• [Given records]
※

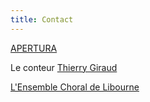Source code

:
 ```yaml
---
title: Contact
---
```

[APERTURA](ensemble.apertura@free.fr)

Le conteur [Thierry  Giraud](https://thierrygiraudconteur.wordpress.com/)

[L'Ensemble Choral de Libourne](https://ensemble-choral-de-libourne.s2.yapla.com/fr/presentation)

※

• [Problem to solve] Where the line containing "Le conteur [Thierry" appears, begin a word-for-word copy and carry it through the last line of the listing, leaving out all other lines.

• [Solution for this problem]
Le conteur [Thierry  Giraud](https://thierrygiraudconteur.wordpress.com/)

[L'Ensemble Choral de Libourne](https://ensemble-choral-de-libourne.s2.yapla.com/fr/presentation)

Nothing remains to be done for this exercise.